◆ DATASET RECORDS:
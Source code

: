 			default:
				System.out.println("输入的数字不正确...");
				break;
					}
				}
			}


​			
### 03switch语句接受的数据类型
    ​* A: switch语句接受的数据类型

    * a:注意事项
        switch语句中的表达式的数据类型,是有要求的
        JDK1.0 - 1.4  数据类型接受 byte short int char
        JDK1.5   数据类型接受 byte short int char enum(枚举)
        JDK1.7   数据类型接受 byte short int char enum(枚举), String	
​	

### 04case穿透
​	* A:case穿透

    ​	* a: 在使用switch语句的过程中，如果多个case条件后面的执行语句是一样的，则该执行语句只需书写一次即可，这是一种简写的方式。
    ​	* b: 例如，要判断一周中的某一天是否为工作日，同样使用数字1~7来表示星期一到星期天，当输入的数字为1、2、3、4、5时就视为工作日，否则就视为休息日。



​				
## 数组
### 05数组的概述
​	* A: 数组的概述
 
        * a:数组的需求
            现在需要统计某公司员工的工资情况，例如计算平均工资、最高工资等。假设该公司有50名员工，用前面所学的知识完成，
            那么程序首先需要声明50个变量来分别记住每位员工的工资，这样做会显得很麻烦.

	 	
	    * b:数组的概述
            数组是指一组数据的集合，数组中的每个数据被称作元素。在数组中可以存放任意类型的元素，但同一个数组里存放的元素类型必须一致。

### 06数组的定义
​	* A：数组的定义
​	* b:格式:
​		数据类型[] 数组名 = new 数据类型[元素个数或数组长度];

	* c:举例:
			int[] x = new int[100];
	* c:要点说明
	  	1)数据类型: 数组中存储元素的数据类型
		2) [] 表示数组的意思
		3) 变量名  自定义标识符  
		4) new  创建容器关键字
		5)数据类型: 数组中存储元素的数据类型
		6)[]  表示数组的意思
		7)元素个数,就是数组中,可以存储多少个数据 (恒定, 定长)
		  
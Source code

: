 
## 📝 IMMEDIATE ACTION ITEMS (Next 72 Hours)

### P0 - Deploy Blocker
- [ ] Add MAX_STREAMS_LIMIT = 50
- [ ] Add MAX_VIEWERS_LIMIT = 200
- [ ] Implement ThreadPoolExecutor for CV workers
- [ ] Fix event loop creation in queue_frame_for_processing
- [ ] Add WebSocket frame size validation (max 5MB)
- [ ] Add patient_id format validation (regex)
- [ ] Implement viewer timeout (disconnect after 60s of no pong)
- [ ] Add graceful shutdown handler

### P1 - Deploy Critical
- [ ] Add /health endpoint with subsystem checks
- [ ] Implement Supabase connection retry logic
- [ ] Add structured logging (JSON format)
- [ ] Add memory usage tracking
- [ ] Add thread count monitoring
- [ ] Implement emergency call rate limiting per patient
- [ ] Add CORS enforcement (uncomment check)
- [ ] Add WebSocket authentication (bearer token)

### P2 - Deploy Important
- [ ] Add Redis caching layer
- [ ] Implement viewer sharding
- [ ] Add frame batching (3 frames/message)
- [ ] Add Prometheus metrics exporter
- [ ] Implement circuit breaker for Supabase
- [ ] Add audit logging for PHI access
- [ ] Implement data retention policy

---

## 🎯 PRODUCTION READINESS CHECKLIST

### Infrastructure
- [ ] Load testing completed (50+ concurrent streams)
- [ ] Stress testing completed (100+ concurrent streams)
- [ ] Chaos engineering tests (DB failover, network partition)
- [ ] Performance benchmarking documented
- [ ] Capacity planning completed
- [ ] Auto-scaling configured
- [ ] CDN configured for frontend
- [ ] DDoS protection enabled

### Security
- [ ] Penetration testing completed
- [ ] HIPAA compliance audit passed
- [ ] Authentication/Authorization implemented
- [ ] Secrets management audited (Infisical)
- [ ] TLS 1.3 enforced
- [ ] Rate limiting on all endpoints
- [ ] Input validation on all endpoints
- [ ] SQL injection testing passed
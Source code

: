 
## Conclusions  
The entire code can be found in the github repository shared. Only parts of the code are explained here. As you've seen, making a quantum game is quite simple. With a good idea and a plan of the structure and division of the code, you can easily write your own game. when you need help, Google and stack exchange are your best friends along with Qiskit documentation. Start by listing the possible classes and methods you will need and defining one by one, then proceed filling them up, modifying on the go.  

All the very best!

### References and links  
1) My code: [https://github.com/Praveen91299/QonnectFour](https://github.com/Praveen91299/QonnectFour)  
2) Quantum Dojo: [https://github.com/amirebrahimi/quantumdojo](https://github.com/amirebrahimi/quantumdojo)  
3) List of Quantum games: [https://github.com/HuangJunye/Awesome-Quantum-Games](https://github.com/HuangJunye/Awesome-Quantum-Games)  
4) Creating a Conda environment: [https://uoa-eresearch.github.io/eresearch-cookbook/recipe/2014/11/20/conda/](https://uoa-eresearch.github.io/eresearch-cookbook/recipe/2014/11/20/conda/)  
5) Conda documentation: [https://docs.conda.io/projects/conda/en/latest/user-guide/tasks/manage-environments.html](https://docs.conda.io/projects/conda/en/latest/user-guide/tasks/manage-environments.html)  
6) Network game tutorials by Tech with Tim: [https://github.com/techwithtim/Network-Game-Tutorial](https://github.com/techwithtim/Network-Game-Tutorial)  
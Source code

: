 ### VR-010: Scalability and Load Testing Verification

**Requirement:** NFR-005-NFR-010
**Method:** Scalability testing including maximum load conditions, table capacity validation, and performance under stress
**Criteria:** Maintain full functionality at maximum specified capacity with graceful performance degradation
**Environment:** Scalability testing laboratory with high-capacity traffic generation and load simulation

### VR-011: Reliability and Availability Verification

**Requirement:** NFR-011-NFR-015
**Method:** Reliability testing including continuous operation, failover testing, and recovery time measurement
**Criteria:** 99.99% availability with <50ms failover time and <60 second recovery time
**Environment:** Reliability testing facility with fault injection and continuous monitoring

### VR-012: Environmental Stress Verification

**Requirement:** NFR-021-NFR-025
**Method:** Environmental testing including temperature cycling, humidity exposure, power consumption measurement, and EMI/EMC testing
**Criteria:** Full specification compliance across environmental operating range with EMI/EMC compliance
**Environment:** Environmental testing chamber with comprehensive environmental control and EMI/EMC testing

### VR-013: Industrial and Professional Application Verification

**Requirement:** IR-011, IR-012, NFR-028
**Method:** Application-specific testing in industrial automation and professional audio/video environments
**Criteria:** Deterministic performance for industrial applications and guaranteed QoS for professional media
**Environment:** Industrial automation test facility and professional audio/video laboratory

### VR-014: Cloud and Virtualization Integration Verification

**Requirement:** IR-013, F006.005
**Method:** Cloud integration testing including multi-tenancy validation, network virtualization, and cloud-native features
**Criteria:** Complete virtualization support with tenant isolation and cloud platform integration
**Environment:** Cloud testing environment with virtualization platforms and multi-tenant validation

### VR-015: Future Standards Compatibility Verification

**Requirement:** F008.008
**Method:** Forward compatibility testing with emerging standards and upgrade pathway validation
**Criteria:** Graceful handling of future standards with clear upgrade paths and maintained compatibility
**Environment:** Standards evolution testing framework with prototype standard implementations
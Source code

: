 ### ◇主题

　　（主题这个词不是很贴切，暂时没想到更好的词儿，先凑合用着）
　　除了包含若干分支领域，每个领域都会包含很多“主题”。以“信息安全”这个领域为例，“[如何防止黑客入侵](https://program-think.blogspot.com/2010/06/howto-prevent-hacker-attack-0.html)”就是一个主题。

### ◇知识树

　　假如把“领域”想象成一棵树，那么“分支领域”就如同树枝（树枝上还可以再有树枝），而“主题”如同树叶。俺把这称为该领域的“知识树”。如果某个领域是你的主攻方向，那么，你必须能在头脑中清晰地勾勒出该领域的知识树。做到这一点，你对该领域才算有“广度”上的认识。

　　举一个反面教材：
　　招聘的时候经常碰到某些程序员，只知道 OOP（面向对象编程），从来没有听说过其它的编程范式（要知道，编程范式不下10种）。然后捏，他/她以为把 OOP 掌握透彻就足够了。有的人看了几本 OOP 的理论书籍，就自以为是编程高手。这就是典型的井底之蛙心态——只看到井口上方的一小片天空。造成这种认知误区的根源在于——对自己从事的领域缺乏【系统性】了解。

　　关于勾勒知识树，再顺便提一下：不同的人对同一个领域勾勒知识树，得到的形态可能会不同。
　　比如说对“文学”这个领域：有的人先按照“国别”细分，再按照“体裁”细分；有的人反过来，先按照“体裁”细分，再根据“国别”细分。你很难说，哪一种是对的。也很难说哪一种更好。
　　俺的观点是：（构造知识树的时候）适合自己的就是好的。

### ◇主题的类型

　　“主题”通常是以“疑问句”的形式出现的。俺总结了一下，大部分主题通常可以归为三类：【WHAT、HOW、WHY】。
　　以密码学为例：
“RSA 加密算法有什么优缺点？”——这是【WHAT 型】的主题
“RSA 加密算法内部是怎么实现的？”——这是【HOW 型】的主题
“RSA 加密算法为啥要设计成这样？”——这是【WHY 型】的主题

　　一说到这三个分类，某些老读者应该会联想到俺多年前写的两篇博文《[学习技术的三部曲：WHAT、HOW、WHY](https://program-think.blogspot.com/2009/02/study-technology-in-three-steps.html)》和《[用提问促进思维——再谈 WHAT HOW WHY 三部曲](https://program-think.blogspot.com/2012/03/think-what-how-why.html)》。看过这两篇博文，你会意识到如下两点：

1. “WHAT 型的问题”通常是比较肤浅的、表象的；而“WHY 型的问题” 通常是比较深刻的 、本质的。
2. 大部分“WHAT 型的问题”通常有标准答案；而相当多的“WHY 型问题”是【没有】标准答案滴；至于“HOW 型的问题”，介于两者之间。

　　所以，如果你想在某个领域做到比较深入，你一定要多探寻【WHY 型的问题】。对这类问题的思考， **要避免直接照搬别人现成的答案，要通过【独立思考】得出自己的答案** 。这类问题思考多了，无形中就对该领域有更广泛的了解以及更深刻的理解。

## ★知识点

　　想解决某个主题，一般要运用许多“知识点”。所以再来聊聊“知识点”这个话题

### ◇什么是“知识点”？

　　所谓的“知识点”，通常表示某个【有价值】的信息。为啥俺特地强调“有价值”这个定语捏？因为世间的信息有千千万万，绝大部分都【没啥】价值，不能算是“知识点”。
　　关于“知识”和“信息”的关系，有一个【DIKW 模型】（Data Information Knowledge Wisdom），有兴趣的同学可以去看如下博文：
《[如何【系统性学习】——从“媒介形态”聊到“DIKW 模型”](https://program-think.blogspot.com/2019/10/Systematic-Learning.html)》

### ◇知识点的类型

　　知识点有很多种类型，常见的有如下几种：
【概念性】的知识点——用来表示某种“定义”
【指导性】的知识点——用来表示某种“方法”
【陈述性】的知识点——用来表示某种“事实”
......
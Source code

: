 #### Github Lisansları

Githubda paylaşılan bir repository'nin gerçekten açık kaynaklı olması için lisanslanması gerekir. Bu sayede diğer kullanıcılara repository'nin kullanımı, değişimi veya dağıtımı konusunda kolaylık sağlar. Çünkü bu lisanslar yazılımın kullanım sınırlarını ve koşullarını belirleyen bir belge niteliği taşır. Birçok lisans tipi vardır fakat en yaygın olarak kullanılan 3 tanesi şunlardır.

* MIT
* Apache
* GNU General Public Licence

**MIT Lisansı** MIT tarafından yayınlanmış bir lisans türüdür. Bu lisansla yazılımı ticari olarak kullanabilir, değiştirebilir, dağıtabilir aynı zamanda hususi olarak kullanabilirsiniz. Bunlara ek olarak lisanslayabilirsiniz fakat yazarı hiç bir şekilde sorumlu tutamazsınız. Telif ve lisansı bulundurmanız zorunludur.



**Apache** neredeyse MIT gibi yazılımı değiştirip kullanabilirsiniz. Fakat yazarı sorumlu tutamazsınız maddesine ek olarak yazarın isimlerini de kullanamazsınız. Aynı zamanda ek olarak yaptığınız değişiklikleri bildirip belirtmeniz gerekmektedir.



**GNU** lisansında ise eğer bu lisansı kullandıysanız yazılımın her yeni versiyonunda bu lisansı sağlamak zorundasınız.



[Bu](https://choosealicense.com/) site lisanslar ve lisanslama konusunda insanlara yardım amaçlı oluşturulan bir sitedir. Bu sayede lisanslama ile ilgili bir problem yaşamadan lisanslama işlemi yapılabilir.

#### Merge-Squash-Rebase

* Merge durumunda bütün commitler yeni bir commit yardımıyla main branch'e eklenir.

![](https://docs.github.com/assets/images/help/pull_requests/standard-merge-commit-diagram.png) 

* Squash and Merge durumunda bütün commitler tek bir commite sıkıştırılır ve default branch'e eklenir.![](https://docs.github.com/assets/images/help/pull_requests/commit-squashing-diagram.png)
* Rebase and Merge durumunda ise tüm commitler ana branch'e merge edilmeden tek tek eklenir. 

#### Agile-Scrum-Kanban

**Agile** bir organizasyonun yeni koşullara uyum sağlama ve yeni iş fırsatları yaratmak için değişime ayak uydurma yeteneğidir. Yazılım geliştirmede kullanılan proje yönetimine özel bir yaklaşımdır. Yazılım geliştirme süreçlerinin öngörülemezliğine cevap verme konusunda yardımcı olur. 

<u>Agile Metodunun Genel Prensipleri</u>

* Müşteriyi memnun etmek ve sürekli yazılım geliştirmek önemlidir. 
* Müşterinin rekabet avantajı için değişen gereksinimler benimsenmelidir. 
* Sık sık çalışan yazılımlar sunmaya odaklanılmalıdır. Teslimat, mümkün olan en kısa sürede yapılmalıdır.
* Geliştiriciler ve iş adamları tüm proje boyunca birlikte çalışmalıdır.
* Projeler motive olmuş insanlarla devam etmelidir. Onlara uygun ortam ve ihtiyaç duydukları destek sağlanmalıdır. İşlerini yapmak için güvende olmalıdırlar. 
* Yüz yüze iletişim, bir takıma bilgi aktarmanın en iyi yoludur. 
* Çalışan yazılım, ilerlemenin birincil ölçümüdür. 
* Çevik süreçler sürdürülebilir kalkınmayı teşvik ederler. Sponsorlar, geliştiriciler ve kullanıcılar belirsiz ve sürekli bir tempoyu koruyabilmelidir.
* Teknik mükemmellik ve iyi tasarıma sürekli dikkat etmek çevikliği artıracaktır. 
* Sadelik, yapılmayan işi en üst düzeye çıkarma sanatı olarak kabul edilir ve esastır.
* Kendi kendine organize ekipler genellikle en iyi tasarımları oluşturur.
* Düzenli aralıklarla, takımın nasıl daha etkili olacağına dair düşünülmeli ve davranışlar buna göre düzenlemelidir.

◆ WHAT TO PRODUCE: A single number is the whole answer: how many lines in the data above hold the string "measurement".

◆ RESPONSE AREA: 2